Als naiv konnte uns niemand bezeichnen. Jeder wusste, dass einige dieser Typen die Künstler in jeglicher Hinsicht kontrollierten und nicht viel besser als sexuelle Raubtiere agierten. Ihnen lag viel daran, einen „Stall“ junger Männer als Stars aufzubauen und davon zu profitieren – in welcher Hinsicht auch immer. Wir fanden das alles hochverdächtig.

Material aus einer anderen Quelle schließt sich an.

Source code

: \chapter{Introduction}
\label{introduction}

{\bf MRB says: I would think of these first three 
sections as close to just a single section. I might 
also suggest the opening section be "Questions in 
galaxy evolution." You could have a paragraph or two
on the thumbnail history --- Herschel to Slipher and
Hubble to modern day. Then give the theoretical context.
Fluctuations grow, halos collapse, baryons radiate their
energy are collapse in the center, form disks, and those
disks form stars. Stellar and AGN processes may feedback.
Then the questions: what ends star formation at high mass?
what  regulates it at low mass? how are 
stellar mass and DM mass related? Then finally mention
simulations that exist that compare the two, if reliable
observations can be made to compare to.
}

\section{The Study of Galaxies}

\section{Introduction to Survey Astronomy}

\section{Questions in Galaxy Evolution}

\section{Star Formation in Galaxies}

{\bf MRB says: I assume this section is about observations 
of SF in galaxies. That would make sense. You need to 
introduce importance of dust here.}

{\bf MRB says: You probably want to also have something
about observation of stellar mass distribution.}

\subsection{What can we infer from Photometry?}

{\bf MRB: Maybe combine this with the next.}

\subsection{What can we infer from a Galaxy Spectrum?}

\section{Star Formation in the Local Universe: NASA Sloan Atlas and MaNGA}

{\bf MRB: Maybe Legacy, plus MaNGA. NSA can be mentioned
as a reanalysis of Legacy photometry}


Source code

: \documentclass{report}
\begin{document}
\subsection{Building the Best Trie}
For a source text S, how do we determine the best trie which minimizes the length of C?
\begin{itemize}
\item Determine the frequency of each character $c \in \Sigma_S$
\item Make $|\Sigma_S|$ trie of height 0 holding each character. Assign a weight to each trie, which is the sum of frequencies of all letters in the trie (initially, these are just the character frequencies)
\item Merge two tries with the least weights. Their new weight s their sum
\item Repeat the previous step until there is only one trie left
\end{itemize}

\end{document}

Eine Zeitlang bestimmten gut aussehende Jungs in Röhrenhosen mit ausgebeultem Schritt das Geschehen, die den Massen musikalische Pappgerichte servierten. Sie tauchten im Fernsehen auf, und ihre Platten schossen in die Charts. Wenn wir die „Künstler“ sahen, zogen alle verächtlich die Oberlippe hoch und kicherten: „Voll eins auf den Arsch, es trifft den Richtigen.“ Wir führten uns wie besserwisserische Lehrer auf, die den Dummen den Hintern verdreschen können.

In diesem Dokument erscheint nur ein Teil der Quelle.